Dylan, so reclusive and hard to get a word out of these days, might have said nothing, but said this https://pitchfork.com/news/bob-dylan-pays-tribute-to-former-bandmate-robbie-robertson/
Simple, but equally moving.
A few things about Robbie Robertson: he had an incredible life - he was the son of a native American women who married a Canadian serviceman, but he found out in his teens that his dad was actually a Jewish gangster who'd been murdered. He was a working musician from his mid-teens. He changed the course of popular music, he was a superb songwriter, he was one of the best electric guitar players who ever lived, and, at the time of The Last Waltz, it is fair to see he is one of the most handsome devils you'll ever see.
He probably had an odd relationship with the idea of being a "star". At the heart of the criticisms of him is his self-regard, which is perfectly in evidence in The Last Waltz, and in his writings and interviews. Equally, one of his greatest songs is called Stage Fright, and he did indeed suffer debilitating stage fright, and hardly ever played live again after The Last Waltz. He was actually a pretty good singer, but knew well enough that there were three better singers than him in The Band, so very rarely sang, and wrote songs specifically for other people's voices.
The Band were really just so incredible. They had five secret weapons. You can watch or listen to them and concentrate on one member each time. 
Robertson was the writer and lead guitarist. He took centre stage and preened a little. 
Garth Hudson was a musical virtuoso, in some ways the one that took them miles above all the other bands. He never sang or wrote songs as such, but arranged and played organ/keyboard, sax or anything else, taught the others in the early days. Even though the Band's whole thing was going back to roots, Hudson's incredible innovative organ playing makes them sound ahead of their time. When you watch them play, he seems to find the whole act of creating music blissful. He's the oldest, and the last one alive. He almost certainly took a lot less of everything than everyone else.
Richard Manuel wrote I Shall Be Released with Bob Dylan. He had two beautiful voices and played piano or anything else. Early on, people felt he might be the biggest star. His life was desperate.
Rick Danko was a great bassist, but also a fantastic singer, not just as a lead on the likes of It Makes No Difference, but one of the best singers of harmonies and backing vocals you'll ever hear. His life turned real dark too.
And Levon Helm, the drummer, is probably the biggest star. The greatest singing drummer who ever lived. A beloved figure across music. Died in 2012. Robertson and him were best friends but Helm ended up bitterly loathing Robertson, saying he cheated him out of songwriting royalties. It doesn't ring that true to me. Hard to say.
There's so much story in the Band. Robertson is the one that got rich, went to Hollywood, the one that looked like the company guy. Probably, he was just the one with the work ethic.
Anyway, I loved him. I'm really sad about his death, not least because he's just been a guy on twitter, tweeting out memories and pleasantries. There was no inkling he was ill. He tweeted out a picture of him and Garth with a cat in Woodstock in the late 60s the day before he died. You felt his version of events would outlast all else.
 The songs I've been listening to most this week are ...

Acadian Driftwood
It Makes No Difference
Chest Fever
The Shape I'm In
Up on Cripple Creek
King Harvest (Has Surely Come)
The Night They Drove Old Dixie Down
Somewhere Down the Crazy River
Stage Fright
The Weight
Once Were Brothers
To Kingdom Come
Out of the Blue
I Shall Be Released

Friday 4 August 2023

Birthday Number 1s: 2023 - Sprinter (and the rest)

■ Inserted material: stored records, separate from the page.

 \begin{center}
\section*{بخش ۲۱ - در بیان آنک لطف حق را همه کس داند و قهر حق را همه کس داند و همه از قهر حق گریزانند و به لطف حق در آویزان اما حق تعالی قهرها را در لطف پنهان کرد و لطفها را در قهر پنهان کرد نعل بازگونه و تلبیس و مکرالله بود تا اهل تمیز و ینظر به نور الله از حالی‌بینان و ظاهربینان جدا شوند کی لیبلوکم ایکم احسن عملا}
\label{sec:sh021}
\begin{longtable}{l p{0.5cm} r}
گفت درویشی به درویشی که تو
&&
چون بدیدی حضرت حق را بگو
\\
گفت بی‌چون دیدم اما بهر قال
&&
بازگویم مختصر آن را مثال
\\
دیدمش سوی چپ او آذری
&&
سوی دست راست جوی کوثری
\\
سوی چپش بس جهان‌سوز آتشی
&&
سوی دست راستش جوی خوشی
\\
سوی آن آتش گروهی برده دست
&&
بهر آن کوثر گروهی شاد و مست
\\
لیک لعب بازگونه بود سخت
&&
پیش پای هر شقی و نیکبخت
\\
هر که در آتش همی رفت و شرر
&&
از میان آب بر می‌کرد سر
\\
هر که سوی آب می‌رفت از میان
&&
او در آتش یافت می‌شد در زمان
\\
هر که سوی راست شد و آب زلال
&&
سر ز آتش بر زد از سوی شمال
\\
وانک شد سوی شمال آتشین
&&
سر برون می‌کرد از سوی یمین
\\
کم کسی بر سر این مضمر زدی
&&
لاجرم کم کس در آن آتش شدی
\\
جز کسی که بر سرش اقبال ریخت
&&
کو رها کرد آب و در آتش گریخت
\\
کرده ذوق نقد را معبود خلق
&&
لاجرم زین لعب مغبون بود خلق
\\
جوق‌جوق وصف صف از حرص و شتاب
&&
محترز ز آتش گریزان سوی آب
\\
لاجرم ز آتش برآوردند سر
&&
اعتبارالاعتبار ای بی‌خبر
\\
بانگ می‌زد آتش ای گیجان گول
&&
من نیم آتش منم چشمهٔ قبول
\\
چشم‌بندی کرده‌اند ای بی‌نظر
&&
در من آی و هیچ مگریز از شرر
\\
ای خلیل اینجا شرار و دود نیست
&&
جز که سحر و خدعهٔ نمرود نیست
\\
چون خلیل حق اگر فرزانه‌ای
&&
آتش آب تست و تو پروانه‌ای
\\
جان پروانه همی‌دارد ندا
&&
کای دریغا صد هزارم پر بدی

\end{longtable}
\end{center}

So, we come to the song that is, as of today, the UK Number 1 single, was on my 45th birthday, and has been for an impressive 8 weeks so far (by end of day, 9)

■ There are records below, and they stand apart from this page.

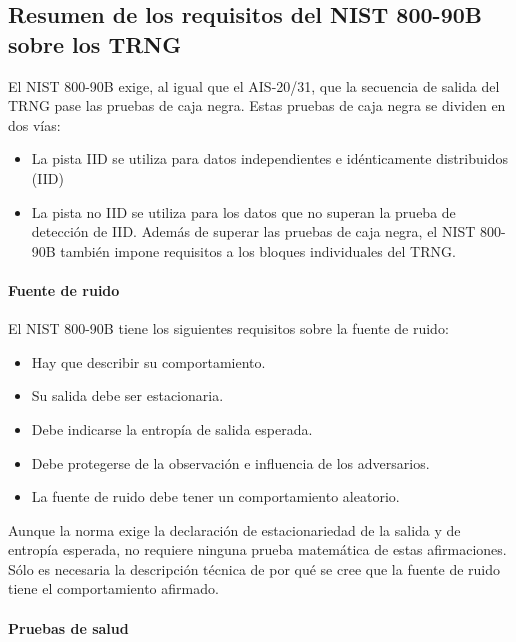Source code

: 		\subsection{Resumen de los requisitos del NIST 800-90B sobre los TRNG}
	
		El NIST 800-90B exige, al igual que el AIS-20/31, que la secuencia de salida del TRNG pase las pruebas de caja negra. Estas pruebas de caja negra se dividen en dos vías:
		
		\begin{itemize}[noitemsep]
			\item La pista IID se utiliza para datos independientes e idénticamente distribuidos (IID)
			\item La pista no IID se utiliza para los datos que no superan la prueba de detección de IID. Además de superar las pruebas de caja negra, el NIST 800-90B también impone requisitos a los bloques individuales del TRNG.
		\end{itemize}
		
		\paragraph{Fuente de ruido\\}
		
			El NIST 800-90B tiene los siguientes requisitos sobre la fuente de ruido:
			
		\begin{itemize}[noitemsep]
			\item Hay que describir su comportamiento.
			\item Su salida debe ser estacionaria.
			\item Debe indicarse la entropía de salida esperada.
			\item Debe protegerse de la observación e influencia de los adversarios.
			\item La fuente de ruido debe tener un comportamiento aleatorio.
		\end{itemize}
		
		Aunque la norma exige la declaración de estacionariedad de la salida y de entropía esperada, no requiere ninguna prueba matemática de estas afirmaciones. Sólo es necesaria la descripción técnica de por qué se cree que la fuente de ruido tiene el comportamiento afirmado.
		
		
		\paragraph{Pruebas de salud\\}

Sprinter - Dave & Central Cee

How fitting, since I went to great lengths not to be called Dave, since the name David McGaughey has, I suppose, a c at or near its centre, and since I have unquestionably, in my younger days, sprinted.

Dave (David Omoregie) has been a star of UK hip-hop for a few years. When he emerged, one might have thought he would be an early Dylan/Chuck D-like figure, a voice of seriousness, clarity and truth in a trivial world.

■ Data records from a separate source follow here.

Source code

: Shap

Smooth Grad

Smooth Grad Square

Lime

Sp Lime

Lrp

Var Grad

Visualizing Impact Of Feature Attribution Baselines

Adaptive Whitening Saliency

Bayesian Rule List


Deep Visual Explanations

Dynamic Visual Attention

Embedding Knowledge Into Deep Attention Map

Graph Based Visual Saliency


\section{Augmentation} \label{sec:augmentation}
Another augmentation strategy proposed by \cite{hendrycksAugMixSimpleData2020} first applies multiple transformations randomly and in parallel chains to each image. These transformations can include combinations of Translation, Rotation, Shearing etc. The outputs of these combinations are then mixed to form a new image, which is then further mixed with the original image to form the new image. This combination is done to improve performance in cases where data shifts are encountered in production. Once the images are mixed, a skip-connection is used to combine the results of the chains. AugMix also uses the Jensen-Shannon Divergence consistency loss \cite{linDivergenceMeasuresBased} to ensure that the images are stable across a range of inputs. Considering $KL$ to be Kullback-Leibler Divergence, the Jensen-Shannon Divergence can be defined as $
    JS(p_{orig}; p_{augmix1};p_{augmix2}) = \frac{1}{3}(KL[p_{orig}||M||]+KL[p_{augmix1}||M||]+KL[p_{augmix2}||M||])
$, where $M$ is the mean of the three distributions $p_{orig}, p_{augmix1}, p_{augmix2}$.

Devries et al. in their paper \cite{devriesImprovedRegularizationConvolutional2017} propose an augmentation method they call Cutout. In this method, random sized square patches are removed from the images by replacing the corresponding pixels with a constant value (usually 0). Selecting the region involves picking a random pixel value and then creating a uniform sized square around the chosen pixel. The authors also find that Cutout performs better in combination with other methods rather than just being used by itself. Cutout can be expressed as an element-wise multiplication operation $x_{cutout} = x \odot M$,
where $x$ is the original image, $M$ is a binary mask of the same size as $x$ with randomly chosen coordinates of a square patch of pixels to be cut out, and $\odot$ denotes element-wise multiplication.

To a certain extent, that has applied to his albums. Acclaimed, Mercury-winning, Brit-winning, they cover heavy issues like generational trauma, mental health, abuse, racism, sometimes heavy-handedly, sometimes brilliantly. 

What's interesting, and was less predictable, is that alongside the righteous, powerful, acclaimed albums, he has also become a massive singles artists, with singles that are much more glib, hedonistic, braggadocious, than his initial persona suggested. 

Sprinter is spare, elegant, laid-back, arrogant. empty - Central Cee and Dave trade verses with barely a change of temperature. I can't quite detect what it has that has made it Number 1 for 8 weeks and the UK's best selling ever hip-hop track, but it's pretty good.

It's the third song to dominate the charts this year, after Flowers by Miley Cyrus, and Miracle by our old friend Calvin Harris and Ellie Goulding. 

I've paid closer attention to the charts this years than some years - there have been some fairly interesting hits, as, I guess, there always are.

One thing about Dave, which I think tells you everything you need to know about how far the pop charts are from being a universal, generational, family topic these days - we put "Dave song titles" as an answer in an OC wall last series. This was at a time when he'd won the Mercury, won the Brit, his single was at time of filming UK Number 1. It wasn't just that it wasn't got. The team was a very good team, in fact the team that would go on to win the series - they had good music knowledge, the might have got it, they were a bit disappointed not to, and I could have made the category one notch easier with an easier song title.

It was how much doubt there was about putting it in the wall, whether it was fair game. When it was literally one of the most popular artists in the UK right now. Now, of course, that says something about OC and its teams - one year, a team got "women in Velvet Underground song titles" but another team didn't get "Mariah Carey albums". But still.

So ... the fun bit. I've, of course I have, ranked them from favourite to least favourite.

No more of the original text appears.